I was often told that, although it was healthy to complain every now and then, it was absolutely pointless to complain about everything. Not to mention annoying.

At that point, I couldn’t help but wonder whether if I was to complain about everything SYSTEMATICALLY (i.e. one thing at a time), people would still get frustrated.

Well, you’d be happy to know that I had found out that the above strategy worked quite well.

If you were optimistic, positive and bubbly in 80% of the time and threw in the odd rant every now and then, in the remaining 20% of the time, people would barely notice that you were complaining.

I had, however, recently noticed another thing; if you did not complain AT ALL, people AUTOMATICALLY assumed that there was something wrong with you.

The other day, in fact, I went out with a couple of friends of mine who kept asking me what was wrong with me.

Mind you, they did not do so because I was crying or because I looked horrible (not that day, anyway).

Rather, they kept on doing so because I had not complained of anything in more than two days; and that, they said, was quite worrying.

When I asked why it was worrying, I was immediately lectured on how there were two types of angry people: implosive and explosive.

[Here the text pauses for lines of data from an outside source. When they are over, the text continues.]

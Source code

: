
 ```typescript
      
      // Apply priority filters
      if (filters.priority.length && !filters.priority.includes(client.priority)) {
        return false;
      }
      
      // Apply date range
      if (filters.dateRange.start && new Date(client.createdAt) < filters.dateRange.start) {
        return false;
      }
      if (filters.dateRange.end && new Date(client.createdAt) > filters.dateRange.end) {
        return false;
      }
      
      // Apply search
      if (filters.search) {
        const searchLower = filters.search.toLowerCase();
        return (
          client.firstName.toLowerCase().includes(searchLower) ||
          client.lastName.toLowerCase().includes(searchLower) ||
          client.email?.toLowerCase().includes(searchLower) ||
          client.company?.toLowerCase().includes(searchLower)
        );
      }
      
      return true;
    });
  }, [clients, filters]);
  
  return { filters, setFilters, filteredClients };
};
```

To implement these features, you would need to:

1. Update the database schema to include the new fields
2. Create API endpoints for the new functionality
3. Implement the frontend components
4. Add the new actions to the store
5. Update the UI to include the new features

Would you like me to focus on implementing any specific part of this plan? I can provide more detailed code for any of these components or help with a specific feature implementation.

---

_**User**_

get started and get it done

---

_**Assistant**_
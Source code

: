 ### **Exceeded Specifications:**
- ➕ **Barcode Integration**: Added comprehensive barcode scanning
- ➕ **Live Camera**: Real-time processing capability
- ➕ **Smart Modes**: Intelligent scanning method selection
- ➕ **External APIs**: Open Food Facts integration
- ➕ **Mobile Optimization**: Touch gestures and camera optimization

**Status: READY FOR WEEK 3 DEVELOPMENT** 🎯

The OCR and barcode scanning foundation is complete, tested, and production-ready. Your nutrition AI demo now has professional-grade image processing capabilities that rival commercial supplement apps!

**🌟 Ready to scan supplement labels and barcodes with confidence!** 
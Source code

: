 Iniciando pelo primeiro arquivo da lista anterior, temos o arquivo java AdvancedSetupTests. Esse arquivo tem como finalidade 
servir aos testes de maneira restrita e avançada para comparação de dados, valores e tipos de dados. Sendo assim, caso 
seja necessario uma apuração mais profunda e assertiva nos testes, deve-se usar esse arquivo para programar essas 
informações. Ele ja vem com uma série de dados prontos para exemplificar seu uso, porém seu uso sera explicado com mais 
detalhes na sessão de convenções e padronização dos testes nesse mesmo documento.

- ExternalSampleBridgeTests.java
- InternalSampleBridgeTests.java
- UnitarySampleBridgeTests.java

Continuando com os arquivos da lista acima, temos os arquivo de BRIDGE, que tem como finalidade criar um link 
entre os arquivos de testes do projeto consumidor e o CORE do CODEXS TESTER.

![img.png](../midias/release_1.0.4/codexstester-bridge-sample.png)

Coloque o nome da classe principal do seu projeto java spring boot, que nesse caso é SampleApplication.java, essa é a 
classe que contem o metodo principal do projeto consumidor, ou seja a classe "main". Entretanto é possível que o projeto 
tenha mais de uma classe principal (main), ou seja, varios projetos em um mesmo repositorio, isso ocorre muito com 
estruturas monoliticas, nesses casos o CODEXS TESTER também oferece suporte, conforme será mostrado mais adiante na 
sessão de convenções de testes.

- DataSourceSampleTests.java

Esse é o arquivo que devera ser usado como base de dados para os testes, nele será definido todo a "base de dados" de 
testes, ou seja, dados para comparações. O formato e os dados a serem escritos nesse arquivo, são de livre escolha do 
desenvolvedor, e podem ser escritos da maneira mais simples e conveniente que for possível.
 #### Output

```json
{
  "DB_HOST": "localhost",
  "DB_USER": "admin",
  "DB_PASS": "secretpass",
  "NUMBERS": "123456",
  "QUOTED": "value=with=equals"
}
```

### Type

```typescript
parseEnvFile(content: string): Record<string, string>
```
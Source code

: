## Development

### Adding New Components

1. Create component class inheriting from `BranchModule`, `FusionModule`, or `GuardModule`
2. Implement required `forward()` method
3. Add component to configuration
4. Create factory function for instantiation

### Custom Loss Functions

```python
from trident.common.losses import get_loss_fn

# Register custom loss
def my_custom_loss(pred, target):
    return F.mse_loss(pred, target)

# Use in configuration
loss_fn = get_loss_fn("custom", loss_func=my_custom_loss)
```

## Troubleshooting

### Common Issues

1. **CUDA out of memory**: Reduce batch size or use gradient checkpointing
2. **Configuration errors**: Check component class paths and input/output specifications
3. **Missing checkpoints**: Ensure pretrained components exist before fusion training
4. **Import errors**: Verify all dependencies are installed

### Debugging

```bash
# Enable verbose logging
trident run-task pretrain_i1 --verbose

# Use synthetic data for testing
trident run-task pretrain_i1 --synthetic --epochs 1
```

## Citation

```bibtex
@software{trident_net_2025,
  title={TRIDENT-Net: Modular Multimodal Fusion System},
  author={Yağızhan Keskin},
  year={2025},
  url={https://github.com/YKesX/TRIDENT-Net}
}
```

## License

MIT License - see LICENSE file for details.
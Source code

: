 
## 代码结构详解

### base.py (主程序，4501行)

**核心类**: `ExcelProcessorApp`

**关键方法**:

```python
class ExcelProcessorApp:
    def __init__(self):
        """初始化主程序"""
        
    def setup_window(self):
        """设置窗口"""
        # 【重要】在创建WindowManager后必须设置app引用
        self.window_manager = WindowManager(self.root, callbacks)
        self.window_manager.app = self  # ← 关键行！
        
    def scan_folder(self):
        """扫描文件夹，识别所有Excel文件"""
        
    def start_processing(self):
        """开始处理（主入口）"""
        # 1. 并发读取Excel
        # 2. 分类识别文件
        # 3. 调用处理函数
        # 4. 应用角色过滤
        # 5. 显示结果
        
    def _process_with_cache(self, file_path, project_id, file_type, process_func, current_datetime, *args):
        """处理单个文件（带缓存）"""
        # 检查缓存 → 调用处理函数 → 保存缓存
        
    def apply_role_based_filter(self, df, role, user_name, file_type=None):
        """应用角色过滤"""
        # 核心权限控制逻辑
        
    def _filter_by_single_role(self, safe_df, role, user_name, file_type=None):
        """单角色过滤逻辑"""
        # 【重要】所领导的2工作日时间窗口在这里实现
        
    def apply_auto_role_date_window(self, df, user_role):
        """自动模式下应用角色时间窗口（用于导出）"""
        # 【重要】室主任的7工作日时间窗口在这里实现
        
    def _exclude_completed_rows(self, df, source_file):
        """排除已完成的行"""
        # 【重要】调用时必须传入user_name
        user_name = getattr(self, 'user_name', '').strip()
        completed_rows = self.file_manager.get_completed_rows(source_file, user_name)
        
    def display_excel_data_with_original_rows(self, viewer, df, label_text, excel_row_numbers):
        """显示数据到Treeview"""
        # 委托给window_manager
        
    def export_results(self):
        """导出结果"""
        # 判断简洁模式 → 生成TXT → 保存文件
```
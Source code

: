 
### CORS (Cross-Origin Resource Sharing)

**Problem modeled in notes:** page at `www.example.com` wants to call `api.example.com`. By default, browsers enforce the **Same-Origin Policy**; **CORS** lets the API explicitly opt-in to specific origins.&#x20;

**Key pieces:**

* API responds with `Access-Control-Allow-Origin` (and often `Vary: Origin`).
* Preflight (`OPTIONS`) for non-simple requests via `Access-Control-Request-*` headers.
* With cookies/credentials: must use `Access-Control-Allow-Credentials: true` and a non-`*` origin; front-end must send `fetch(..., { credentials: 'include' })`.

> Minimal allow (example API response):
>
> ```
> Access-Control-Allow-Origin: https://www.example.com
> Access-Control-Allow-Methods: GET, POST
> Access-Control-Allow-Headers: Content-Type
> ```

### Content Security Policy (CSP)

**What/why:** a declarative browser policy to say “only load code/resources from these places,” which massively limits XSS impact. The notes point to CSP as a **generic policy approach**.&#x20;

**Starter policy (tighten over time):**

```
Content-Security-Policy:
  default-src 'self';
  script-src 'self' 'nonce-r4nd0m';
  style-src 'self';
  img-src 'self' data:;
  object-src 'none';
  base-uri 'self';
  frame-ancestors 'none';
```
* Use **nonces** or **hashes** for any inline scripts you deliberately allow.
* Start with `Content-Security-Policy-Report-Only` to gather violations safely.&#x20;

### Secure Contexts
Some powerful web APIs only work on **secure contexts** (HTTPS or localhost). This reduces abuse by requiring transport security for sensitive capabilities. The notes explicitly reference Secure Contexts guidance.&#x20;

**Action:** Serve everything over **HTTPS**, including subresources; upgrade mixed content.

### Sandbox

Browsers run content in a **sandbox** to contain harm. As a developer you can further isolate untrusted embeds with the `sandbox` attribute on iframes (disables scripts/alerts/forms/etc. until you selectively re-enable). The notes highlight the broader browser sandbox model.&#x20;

The latter, said Jack Nicholson in ‘Anger Management’, were the customers who shouter at the cashier day in and day out about idle things. The former, as described by the actor, are the cashiers who’d once day decide that they’d had enough of it all and so would take out a gun a shoot everyone.

As I didn’t quite know how to react to that, I smiled, rather defensively, and assured my friends that I did not have a license for a gun and was, therefore, quite incapable of such an undertaking.

Besides, I said, there were just some days on which everything seemed quite alright and you simply forgot about your troubles.

My pseudo- optimistically- sarcastic reply was met with an unnecessarily loud ‘Yeah, right!’ which came out of one of my friends; an outcry that made the barmaid turn around to give me a look so intense, it almost cracked my glasses and broke my heart (oh, the drama of it all!).

She then turned to my friends and, smiling rather slyly, snapped:

‘Hakuna matata, fellas! Leave the chap alone; he’s barely touched his pint.’

The imminent silence which followed was disrupted by the DJ playing the above song and the hearty laughs coming from each side of the table.

I then remembered that I hadn’t heard that song in ages which lead on to a ten- minute rant about how horrible music was these days.

Ah, there it was.

And, to be honest, it did feel good to have something to rant about every now and then.